Well, isn’t it something like 50-60% of the folks that can vote do so, at least in pres. elections? So around 90% of those that do are split nationally around 50% R/D and the other 10% are mouth breathers that can be swayed by a last minute scandal or a particularly impressive debate/campaign commercial. Not the stuff to indicate a voter’s revolt can happen, in my opinion.
I don’t know, I would say if there was fraud it’s probably built into the system all along. And if there is such fraud it must not be too ridiculous because we didn’t see states like Mississippi or Alabama reject their amendments, or have surprisingly low win% totals, only states where it is reasonable for ‘gay marriage’ to win with a popular vote. In any case, if we are at the point where pols don’t utter the word fraud despite having the evidence for political reasons, or are ignored by the majority, those places are pretty much done anyhow, aren’t they?

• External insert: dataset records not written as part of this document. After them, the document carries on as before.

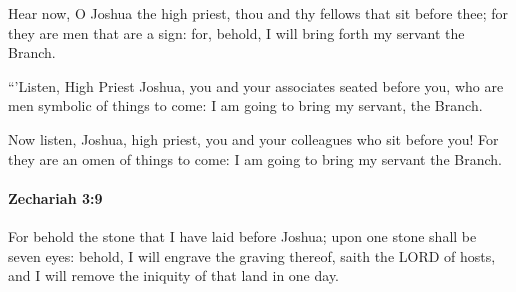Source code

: 			\begin{versebox}
					\item[BHS] 
					\item[LXX] 
					\item[ASV] Hear now, O Joshua the high priest, thou and thy fellows that sit before thee; for they are men that are a sign: for, behold, I will bring forth my servant the Branch.
					\item[NIV] “’Listen, High Priest Joshua, you and your associates seated before you, who are men symbolic of things to come: I am going to bring my servant, the Branch.
					\item[NRSV] Now listen, Joshua, high priest, you and your colleagues who sit before you! For they are an omen of things to come: I am going to bring my servant the Branch.
			\end{versebox}

		\paragraph{Zechariah 3:9} %
			\label{ZECHARIAH-3-9}

			For behold the stone that I have laid before Joshua; upon one stone shall be seven eyes: behold, I will engrave the graving thereof, saith the LORD of hosts, and I will remove the iniquity of that land in one day.

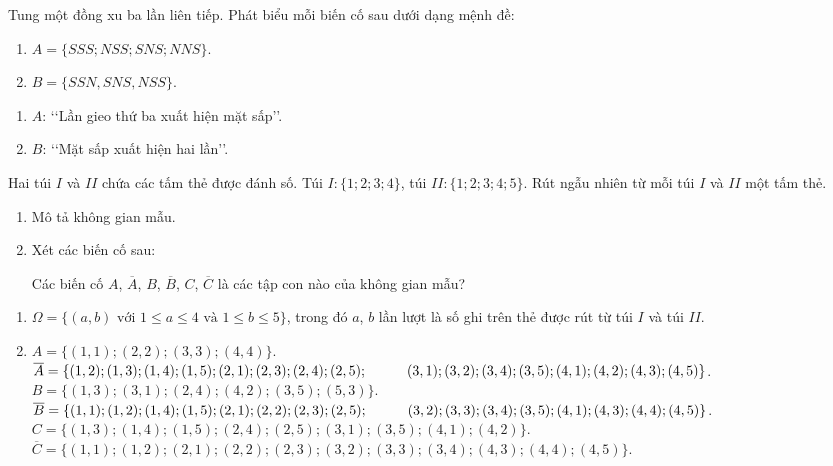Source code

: \begin{bt}%
	Tung một đồng xu ba lần liên tiếp. Phát biểu mỗi biến cố sau dưới dạng mệnh đề:
	\begin{enumerate}
		\item $A=\{SSS; NSS; SNS; NNS\}$.
		\item $B=\{SSN, SNS, NSS\}$.
	\end{enumerate}
	\loigiai
	{
		\begin{enumerate}
			\item $A$: \lq\lq Lần gieo thứ ba xuất hiện mặt sấp\rq\rq.
			\item $B$: \lq\lq Mặt sấp xuất hiện hai lần\rq\rq.
		\end{enumerate}
	}
\end{bt}

\begin{bt}%
	Hai túi $I$ và $II$ chứa các tấm thẻ được đánh số. Túi $I \colon \{1; 2; 3; 4\}$, túi $II \colon \{1; 2; 3; 4; 5\}$. Rút ngẫu nhiên từ mỗi túi $I$ và $II$ một tấm thẻ.
	\begin{enumerate}
		\item Mô tả không gian mẫu.
		\item Xét các biến cố sau:
		Các biến cố $A$, $\overline{A}$, $B$, $\overline{B}$, $C$, $\overline{C}$ là các tập con nào của không gian mẫu?
	\end{enumerate}
	\loigiai
	{
		\begin{enumerate}
			\item $\Omega= \{(a,b) \text{ với } 1\le a\le 4 \text{ và } 1\le b\le 5\}$, trong đó $a$, $b$ lần lượt là số ghi trên thẻ được rút từ túi $I$ và túi $II$.
			\item $A=\{(1,1); (2,2); (3,3); (4,4)\}$.\\
			$\overline{A}= \{(1,2); (1,3); (1,4); (1,5); (2,1); (2,3); (2,4); (2,5);\\
			\hspace*{1cm} (3,1); (3,2); (3,4); (3,5); (4,1); (4,2); (4,3); (4,5)\}$.\\
			$B= \{(1,3); (3,1); (2,4); (4,2); (3,5); (5,3)\}$.\\
			$\overline{B}=\{(1,1); (1,2); (1,4); (1,5); (2,1); (2,2); (2,3); (2,5);\\
			\hspace*{1cm} (3,2); (3,3); (3,4); (3,5); (4,1); (4,3); (4,4); (4,5)\}$.\\
			$C=\{(1,3); (1,4); (1,5); (2,4); (2,5); (3,1); (3,5); (4,1); (4,2)\}$.\\
			$\overline{C}=\{(1,1); (1,2); (2,1); (2,2); (2,3); (3,2); (3,3); (3,4); (4,3); (4,4); (4,5)\}$.
		\end{enumerate}
	}
\end{bt}

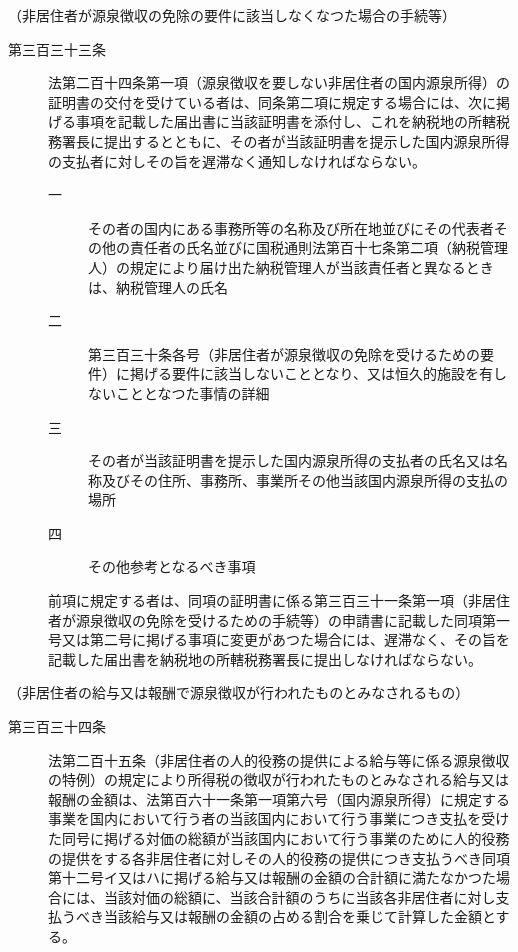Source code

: \documentclass[twocolumn,a4j,10pt]{ltjtarticle}
\begin{document}
\noindent\hspace{10pt}（非居住者が源泉徴収の免除の要件に該当しなくなつた場合の手続等）
\begin{description}
\item[第三百三十三条]法第二百十四条第一項（源泉徴収を要しない非居住者の国内源泉所得）の証明書の交付を受けている者は、同条第二項に規定する場合には、次に掲げる事項を記載した届出書に当該証明書を添付し、これを納税地の所轄税務署長に提出するとともに、その者が当該証明書を提示した国内源泉所得の支払者に対しその旨を遅滞なく通知しなければならない。
\begin{description}
\item[一]その者の国内にある事務所等の名称及び所在地並びにその代表者その他の責任者の氏名並びに国税通則法第百十七条第二項（納税管理人）の規定により届け出た納税管理人が当該責任者と異なるときは、納税管理人の氏名
\item[二]第三百三十条各号（非居住者が源泉徴収の免除を受けるための要件）に掲げる要件に該当しないこととなり、又は恒久的施設を有しないこととなつた事情の詳細
\item[三]その者が当該証明書を提示した国内源泉所得の支払者の氏名又は名称及びその住所、事務所、事業所その他当該国内源泉所得の支払の場所
\item[四]その他参考となるべき事項
\end{description}
\item[]前項に規定する者は、同項の証明書に係る第三百三十一条第一項（非居住者が源泉徴収の免除を受けるための手続等）の申請書に記載した同項第一号又は第二号に掲げる事項に変更があつた場合には、遅滞なく、その旨を記載した届出書を納税地の所轄税務署長に提出しなければならない。
\end{description}
\noindent\hspace{10pt}（非居住者の給与又は報酬で源泉徴収が行われたものとみなされるもの）
\begin{description}
\item[第三百三十四条]法第二百十五条（非居住者の人的役務の提供による給与等に係る源泉徴収の特例）の規定により所得税の徴収が行われたものとみなされる給与又は報酬の金額は、法第百六十一条第一項第六号（国内源泉所得）に規定する事業を国内において行う者の当該国内において行う事業につき支払を受けた同号に掲げる対価の総額が当該国内において行う事業のために人的役務の提供をする各非居住者に対しその人的役務の提供につき支払うべき同項第十二号イ又はハに掲げる給与又は報酬の金額の合計額に満たなかつた場合には、当該対価の総額に、当該合計額のうちに当該各非居住者に対し支払うべき当該給与又は報酬の金額の占める割合を乗じて計算した金額とする。
\end{description}
\end{document}

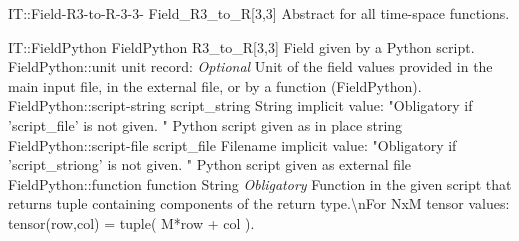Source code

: \begin{AbstractType}
	{IT::Field-R3-to-R-3-3-}
	{Field{\_}R3{\_}to{\_}R[3,3]}
	{}
	{{{Abstract for all time-space functions.}%
}}
\end{AbstractType}
\begin{RecordType}
	{IT::FieldPython}
	{FieldPython}
	{}%
	{}%
	{{{R3{\_}to{\_}R[3,3] Field given by a Python script.}%
}}
		\RecKey
			{FieldPython::unit}
			{unit}
			{{record: }}{}
			{ \it{Optional}}
			{{{Unit of the field values provided in the main input file, in the external file, or by a function (FieldPython).}%
}}
		\RecKey
			{FieldPython::script-string}
			{script{\_}string}
			{{String}}{}
			{implicit value: "{Obligatory if 'script{\_}file' is not given. }"}
			{{{Python script given as in place string}%
}}
		\RecKey
			{FieldPython::script-file}
			{script{\_}file}
			{{Filename}}{}
			{implicit value: "{Obligatory if 'script{\_}striong' is not given. }"}
			{{{Python script given as external file}%
}}
		\RecKey
			{FieldPython::function}
			{function}
			{{String}}{}
			{ \it{Obligatory}}
			{{{Function in the given script that returns tuple containing components of the return type.{\textbackslash}nFor NxM tensor values: tensor(row,col) = tuple( M*row + col ).}%
}}
\end{RecordType}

In short. Prop 8 is dead. It matters not what SCOTUS does.
Can you provide any reasoning at all for your statement, other than a pat, unsupported opinion?
As precedent for future cases, certainly. As between the original parties to the original case, generally not, once the lower court decision became final. So the State of California is bound by the injunction not to enforce Prop. 8. (As I said above, the State could move to vacate the injunction based on the subsequent SCOTUS decision [presuming there is one], but the current Governor and AG aren't going to do that.)
He might have standing. Good point; hadn't thought of that.
Disclaimer: Opinions posted on Free Republic are those of the individual posters and do not necessarily represent the opinion of Free Republic or its management. All materials posted herein are protected by copyright law and the exemption for fair use of copyrighted works.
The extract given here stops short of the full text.